**Exercise instructions**
Every line in the records below that holds the word "parallelism" is to be copied.

**Task input**
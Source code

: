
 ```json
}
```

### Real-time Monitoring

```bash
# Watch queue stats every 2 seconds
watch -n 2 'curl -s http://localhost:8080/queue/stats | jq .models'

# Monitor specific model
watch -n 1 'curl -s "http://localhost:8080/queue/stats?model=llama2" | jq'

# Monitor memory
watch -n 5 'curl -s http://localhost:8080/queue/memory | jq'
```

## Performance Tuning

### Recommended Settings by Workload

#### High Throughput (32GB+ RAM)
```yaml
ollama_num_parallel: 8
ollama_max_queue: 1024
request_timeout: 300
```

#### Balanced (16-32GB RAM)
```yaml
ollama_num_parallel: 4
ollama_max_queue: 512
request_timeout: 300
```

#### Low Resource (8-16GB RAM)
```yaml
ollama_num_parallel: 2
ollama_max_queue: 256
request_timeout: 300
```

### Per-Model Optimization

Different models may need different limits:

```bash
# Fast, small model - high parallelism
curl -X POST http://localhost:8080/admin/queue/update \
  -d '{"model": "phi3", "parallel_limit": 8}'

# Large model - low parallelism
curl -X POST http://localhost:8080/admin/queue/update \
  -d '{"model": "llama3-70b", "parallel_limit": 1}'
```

**Response area**
# Fast, small model - high parallelism
# Large model - low parallelism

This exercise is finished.